# Instructions to follow
Lines containing the word "Boolean" are the ones to copy from the records below.

(Excerpts from a dataset)

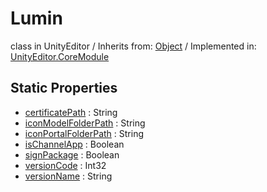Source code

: # Lumin
class in UnityEditor
 / Inherits from: <a href="https://docs.unity3d.com/6000.2/Documentation/ScriptReference/Object.html">Object</a> / Implemented in: <a href="https://docs.unity3d.com/6000.2/Documentation/ScriptReference/UnityEditor.CoreModule.html">UnityEditor.CoreModule</a>

## Static Properties
- <a href="https://docs.unity3d.com/6000.2/Documentation/ScriptReference/Lumin-certificatePath.html">certificatePath</a> : String
- <a href="https://docs.unity3d.com/6000.2/Documentation/ScriptReference/Lumin-iconModelFolderPath.html">iconModelFolderPath</a> : String
- <a href="https://docs.unity3d.com/6000.2/Documentation/ScriptReference/Lumin-iconPortalFolderPath.html">iconPortalFolderPath</a> : String
- <a href="https://docs.unity3d.com/6000.2/Documentation/ScriptReference/Lumin-isChannelApp.html">isChannelApp</a> : Boolean
- <a href="https://docs.unity3d.com/6000.2/Documentation/ScriptReference/Lumin-signPackage.html">signPackage</a> : Boolean
- <a href="https://docs.unity3d.com/6000.2/Documentation/ScriptReference/Lumin-versionCode.html">versionCode</a> : Int32
- <a href="https://docs.unity3d.com/6000.2/Documentation/ScriptReference/Lumin-versionName.html">versionName</a> : String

# Answer to this exercise
- <a href="https://docs.unity3d.com/6000.2/Documentation/ScriptReference/Lumin-isChannelApp.html">isChannelApp</a> : Boolean
- <a href="https://docs.unity3d.com/6000.2/Documentation/ScriptReference/Lumin-signPackage.html">signPackage</a> : Boolean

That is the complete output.